Requirements
1.1 All church bodies must comply with relevant data protection legislation.
1.2 A privacy notice must be given to candidates at the start of the process.
1.3 Church bodies must maintain a record of pre-appointment checks for all individuals successfully appointed to roles that fall within the scope of this code.
1.4 Church bodies must also have in place a clear policy setting out the expectation of confidentiality amongst those involved in recruitment, which extends beyond the application process.
Data Protection
It is each church body’s responsibility to ensure that their entire safer recruitment and people management process is compliant with current data protection legislation. This begins from the point at which personal data belonging to a candidate is collected, through to how this is disposed, deleted or erased. Whilst this code signposts where data protection considerations should be incorporated into practice at appropriate points, it is not a data protection policy and church bodies must refer to local data protection policies and procedures, seeking guidance and advice from those responsible for data protection.
Privacy Notice
Any personal data processed during the recruitment and selection process will need to be covered by a privacy notice. This must be supplied to applicants at the start of the process so they know exactly what data will be processed and why, (i.e. for what purpose(s)) and the lawful basis/bases for processing such data, who it will be shared with, how long it will be retained and a person’s rights in relation to such data. If this information is to be retained once a person is appointed, this will need to be included in the same privacy notice or an additional privacy notice may be required for appointed candidates when they commence in a role, to cover other HR processing activities. Each church body is responsible for ensuring that all required privacy notices are in place and are kept up to date.

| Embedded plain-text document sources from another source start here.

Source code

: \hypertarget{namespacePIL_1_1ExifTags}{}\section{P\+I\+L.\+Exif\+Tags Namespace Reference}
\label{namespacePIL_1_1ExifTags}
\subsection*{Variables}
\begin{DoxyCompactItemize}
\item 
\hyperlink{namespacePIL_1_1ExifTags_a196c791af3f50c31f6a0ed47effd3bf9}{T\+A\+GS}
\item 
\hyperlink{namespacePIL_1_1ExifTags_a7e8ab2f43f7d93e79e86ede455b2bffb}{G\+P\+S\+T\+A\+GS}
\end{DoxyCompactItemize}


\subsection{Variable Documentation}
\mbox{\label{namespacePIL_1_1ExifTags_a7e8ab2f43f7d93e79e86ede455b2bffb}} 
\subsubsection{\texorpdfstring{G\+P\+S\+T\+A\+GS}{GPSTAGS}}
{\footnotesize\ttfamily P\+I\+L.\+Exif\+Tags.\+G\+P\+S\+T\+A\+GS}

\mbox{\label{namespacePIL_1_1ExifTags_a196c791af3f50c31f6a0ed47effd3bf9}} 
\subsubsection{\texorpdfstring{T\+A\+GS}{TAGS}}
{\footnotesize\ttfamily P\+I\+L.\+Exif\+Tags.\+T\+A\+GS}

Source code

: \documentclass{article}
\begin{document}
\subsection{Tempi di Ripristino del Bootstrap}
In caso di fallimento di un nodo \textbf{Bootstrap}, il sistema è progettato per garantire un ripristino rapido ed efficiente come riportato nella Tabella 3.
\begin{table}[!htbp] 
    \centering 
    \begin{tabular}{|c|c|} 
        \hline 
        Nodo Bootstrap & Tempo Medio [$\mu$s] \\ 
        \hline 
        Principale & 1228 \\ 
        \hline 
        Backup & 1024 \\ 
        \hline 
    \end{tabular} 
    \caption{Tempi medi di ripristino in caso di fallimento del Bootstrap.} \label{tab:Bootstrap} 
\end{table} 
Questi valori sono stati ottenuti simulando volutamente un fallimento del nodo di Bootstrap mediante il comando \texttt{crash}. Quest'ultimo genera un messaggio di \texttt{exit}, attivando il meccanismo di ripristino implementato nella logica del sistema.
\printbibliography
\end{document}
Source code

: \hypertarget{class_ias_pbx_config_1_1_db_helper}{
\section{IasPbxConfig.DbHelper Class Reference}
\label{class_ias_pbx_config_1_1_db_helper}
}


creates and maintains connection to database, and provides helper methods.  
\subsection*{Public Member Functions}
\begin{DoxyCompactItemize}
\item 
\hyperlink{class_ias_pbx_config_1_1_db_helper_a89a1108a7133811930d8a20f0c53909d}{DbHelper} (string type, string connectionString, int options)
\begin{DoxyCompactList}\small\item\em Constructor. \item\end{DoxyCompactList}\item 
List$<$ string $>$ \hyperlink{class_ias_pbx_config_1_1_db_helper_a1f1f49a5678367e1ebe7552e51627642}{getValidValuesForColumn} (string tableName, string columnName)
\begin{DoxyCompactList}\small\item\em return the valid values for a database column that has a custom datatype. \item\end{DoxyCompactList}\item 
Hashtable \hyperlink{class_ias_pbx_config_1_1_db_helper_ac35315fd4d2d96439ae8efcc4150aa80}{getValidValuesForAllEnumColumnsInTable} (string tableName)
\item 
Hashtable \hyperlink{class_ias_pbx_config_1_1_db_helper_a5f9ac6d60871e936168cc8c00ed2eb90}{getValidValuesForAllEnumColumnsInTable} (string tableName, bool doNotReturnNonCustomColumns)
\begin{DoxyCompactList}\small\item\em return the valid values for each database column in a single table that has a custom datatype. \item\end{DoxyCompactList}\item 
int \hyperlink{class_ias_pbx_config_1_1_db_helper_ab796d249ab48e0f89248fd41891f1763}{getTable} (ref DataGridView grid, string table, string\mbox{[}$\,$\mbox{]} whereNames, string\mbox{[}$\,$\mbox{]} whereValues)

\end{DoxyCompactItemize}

It is important that the church bodies ensure they have appropriate processes for managing this data which is compliant with specific ICO guidance on employee data. Church bodies must also put in place policies or processes for dealing with individual rights requests e.g. Subject Access Requests, from both current and previous employees regarding the data collected during the recruitment and selection process.
Record Keeping
It is important that any church body can reassure itself, as well as others, that all appropriate checks and processes have been undertaken and are kept up to date for individuals who occupy roles involving contact with children and/or vulnerable adults.

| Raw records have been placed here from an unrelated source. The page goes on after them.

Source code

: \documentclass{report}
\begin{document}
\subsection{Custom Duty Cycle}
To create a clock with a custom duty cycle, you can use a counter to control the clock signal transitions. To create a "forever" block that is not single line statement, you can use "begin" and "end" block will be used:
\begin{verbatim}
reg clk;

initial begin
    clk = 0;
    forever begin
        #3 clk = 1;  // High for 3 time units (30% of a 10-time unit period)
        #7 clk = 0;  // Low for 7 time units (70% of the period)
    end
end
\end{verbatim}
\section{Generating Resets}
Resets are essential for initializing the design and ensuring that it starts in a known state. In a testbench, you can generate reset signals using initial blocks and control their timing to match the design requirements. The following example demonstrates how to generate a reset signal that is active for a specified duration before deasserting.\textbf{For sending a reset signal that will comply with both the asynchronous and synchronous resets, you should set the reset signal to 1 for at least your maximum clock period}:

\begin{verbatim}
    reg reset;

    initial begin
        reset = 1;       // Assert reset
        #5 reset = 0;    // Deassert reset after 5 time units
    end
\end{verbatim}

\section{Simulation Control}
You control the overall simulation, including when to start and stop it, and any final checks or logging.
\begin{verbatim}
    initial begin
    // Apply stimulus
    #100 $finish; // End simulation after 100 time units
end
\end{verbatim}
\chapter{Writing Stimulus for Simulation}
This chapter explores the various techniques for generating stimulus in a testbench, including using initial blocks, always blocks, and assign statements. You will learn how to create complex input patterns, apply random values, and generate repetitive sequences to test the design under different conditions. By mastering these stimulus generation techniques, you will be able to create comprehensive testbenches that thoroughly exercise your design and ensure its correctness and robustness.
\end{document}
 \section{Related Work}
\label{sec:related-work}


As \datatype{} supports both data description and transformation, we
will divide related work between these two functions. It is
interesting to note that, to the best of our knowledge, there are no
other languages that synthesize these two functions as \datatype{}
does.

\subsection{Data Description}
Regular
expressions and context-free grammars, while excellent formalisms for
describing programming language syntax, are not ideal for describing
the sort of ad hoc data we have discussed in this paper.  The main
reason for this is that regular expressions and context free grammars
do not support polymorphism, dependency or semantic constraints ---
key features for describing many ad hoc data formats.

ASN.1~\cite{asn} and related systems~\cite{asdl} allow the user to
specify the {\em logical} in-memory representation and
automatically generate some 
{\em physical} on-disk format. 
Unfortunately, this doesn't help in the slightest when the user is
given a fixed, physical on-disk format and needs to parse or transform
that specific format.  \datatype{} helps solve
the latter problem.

Records should be set up at the start of an appointment. Some records may be stored at parish level, some at diocese level – either way, church bodies must ensure they have a clear process for what is stored where and associated responsibilities. Whilst there are many software solutions for record keeping, a spreadsheet can be just as effective. The records should be used to track the items listed in the code requirements.

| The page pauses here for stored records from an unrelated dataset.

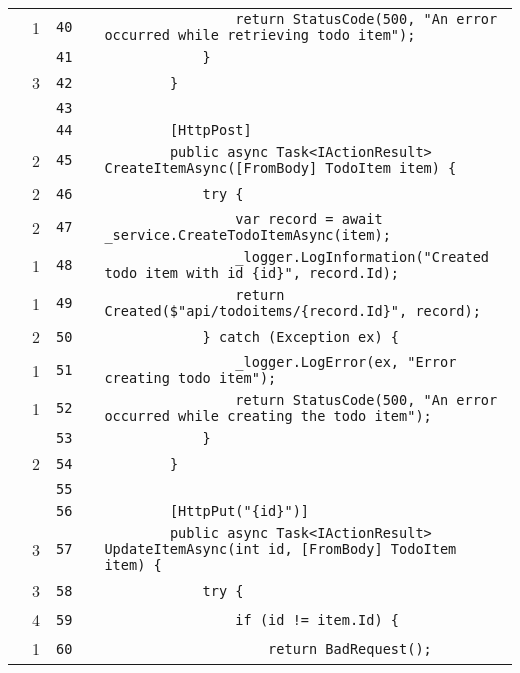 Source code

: \documentclass[a4paper,landscape,10pt]{article}
\begin{document}
\begin{longtable}[l]{lrrll}
\cellcolor{green} & 1 & \verb~40~ & & \verb~                return StatusCode(500, "An error occurred while retrieving todo item");~\\
\cellcolor{gray} &  & \verb~41~ & & \verb~            }~\\
\cellcolor{green} & 3 & \verb~42~ & & \verb~        }~\\
\cellcolor{gray} &  & \verb~43~ & & \verb~~\\
\cellcolor{gray} &  & \verb~44~ & & \verb~        [HttpPost]~\\
\cellcolor{green} & 2 & \verb~45~ & & \verb~        public async Task<IActionResult> CreateItemAsync([FromBody] TodoItem item) {~\\
\cellcolor{green} & 2 & \verb~46~ & & \verb~            try {~\\
\cellcolor{green} & 2 & \verb~47~ & & \verb~                var record = await _service.CreateTodoItemAsync(item);~\\
\cellcolor{green} & 1 & \verb~48~ & & \verb~                _logger.LogInformation("Created todo item with id {id}", record.Id);~\\
\cellcolor{green} & 1 & \verb~49~ & & \verb~                return Created($"api/todoitems/{record.Id}", record);~\\
\cellcolor{green} & 2 & \verb~50~ & & \verb~            } catch (Exception ex) {~\\
\cellcolor{green} & 1 & \verb~51~ & & \verb~                _logger.LogError(ex, "Error creating todo item");~\\
\cellcolor{green} & 1 & \verb~52~ & & \verb~                return StatusCode(500, "An error occurred while creating the todo item");~\\
\cellcolor{gray} &  & \verb~53~ & & \verb~            }~\\
\cellcolor{green} & 2 & \verb~54~ & & \verb~        }~\\
\cellcolor{gray} &  & \verb~55~ & & \verb~~\\
\cellcolor{gray} &  & \verb~56~ & & \verb~        [HttpPut("{id}")]~\\
\cellcolor{green} & 3 & \verb~57~ & & \verb~        public async Task<IActionResult> UpdateItemAsync(int id, [FromBody] TodoItem item) {~\\
\cellcolor{green} & 3 & \verb~58~ & & \verb~            try {~\\
\cellcolor{green} & 4 & \verb~59~ & & \verb~                if (id != item.Id) {~\\
\cellcolor{green} & 1 & \verb~60~ & & \verb~                    return BadRequest();~\\

\end{longtable}
\end{document}
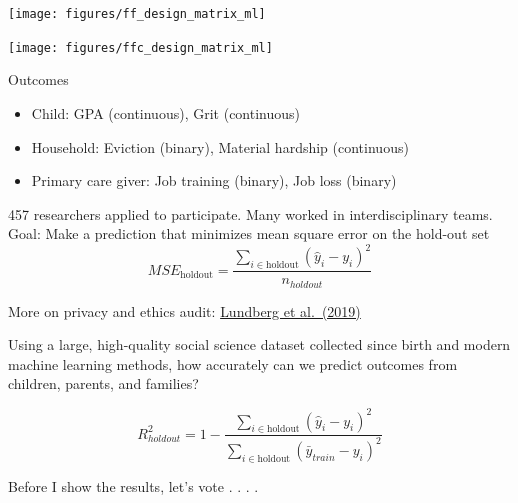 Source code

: \documentclass[aspectratio=169]{beamer}
\begin{document}
\begin{frame}

\begin{center}
\end{center}

\end{frame}
\begin{frame}

\begin{center}
\texttt{[image: figures/ff\_design\_matrix\_ml]}
\end{center}

\end{frame}
\begin{frame}

\begin{center}
\texttt{[image: figures/ffc\_design\_matrix\_ml]}
\end{center}

\end{frame}
\begin{frame}

Outcomes
\begin{itemize}
\item Child: GPA (continuous), Grit (continuous)
\item Household:  Eviction (binary), Material hardship (continuous)
\item Primary care giver: Job training (binary), Job loss (binary)
\end{itemize}

\end{frame}
\begin{frame}

457 researchers applied to participate. Many worked in interdisciplinary teams. Goal: Make a prediction that minimizes mean square error on the hold-out set
\begin{equation*}
MSE_{\text{holdout}} = \frac{\sum_{i \in \text{holdout}} (\hat{y}_i - y_i)^2}{n_{holdout}}
\end{equation*}

\vfill
More on privacy and ethics audit: \href{https://doi.org/10.1177/2378023118813023}{Lundberg et al.\ (2019)}
\end{frame}
\begin{frame}

Using a large, high-quality social science dataset collected since birth and modern machine learning methods, how accurately can we predict outcomes from children, parents, and families?

\begin{equation*}
R^2_{holdout} = 1 - \frac{\sum_{i \in \text{holdout}} (\hat{y}_i - y_i)^2}{\sum_{i \in \text{holdout}} (\bar{y}_{train} - y_i)^2}
\end{equation*}

\pause 
\vfill

Before I show the results, let's vote . . . .

\end{frame}
\end{document}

Church bodies must have an appropriate policy in place to ensure information is retained in line with current retention schedules and is reviewed regularly to keep it up to date.
Toolkit: Model Record Keeping template
Information Sharing
The Church of England Data Sharing Framework (January 2022) provides an overarching framework that governs data sharing between independent church bodies.
The documents that make up that framework enable church bodies (known as ‘Partners’ in the framework) to share personal data and special category data with one another where appropriate and lawful. Church bodies must adhere to the principles of the framework and their responsibilities within it.